Hilton Sarah K, Bloom Jesse D
Basic Sciences and Computational Biology Program, Fred Hutchinson Cancer Research Center.
Department of Genome Sciences, University of Washington, USA.
Virus Evol. 2018 Nov 6;4(2):vey033. doi: 10.1093/ve/vey033. eCollection 2018 Jul.

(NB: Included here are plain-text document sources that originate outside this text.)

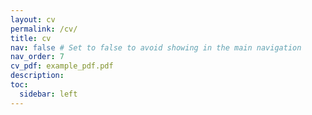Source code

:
 ```yaml
---
layout: cv
permalink: /cv/
title: cv
nav: false # Set to false to avoid showing in the main navigation
nav_order: 7
cv_pdf: example_pdf.pdf
description: 
toc:
  sidebar: left
---
```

Molecular phylogenetics is often used to estimate the time since the divergence of modern gene sequences. For highly diverged sequences, such phylogenetic techniques sometimes estimate surprisingly recent divergence times. In the case of viruses, independent evidence indicates that the estimates of deep divergence times from molecular phylogenetics are sometimes too recent. This discrepancy is caused in part by inadequate models of purifying selection leading to branch-length underestimation. Here we examine the effect on branch-length estimation of using models that incorporate experimental measurements of purifying selection. We find that models informed by experimentally measured site-specific amino-acid preferences estimate longer deep branches on phylogenies of influenza virus hemagglutinin. This lengthening of branches is due to more realistic stationary states of the models, and is mostly independent of the branch-length extension from modeling site-to-site variation in amino-acid substitution rate. The branch-length extension from experimentally informed site-specific models is similar to that achieved by other approaches that allow the stationary state to vary across sites. However, the improvements from all of these site-specific but time homogeneous and site independent models are limited by the fact that a protein's amino-acid preferences gradually shift as it evolves. Overall, our work underscores the importance of modeling site-specific amino-acid preferences when estimating deep divergence times-but also shows the inherent limitations of approaches that fail to account for how these preferences shift over time.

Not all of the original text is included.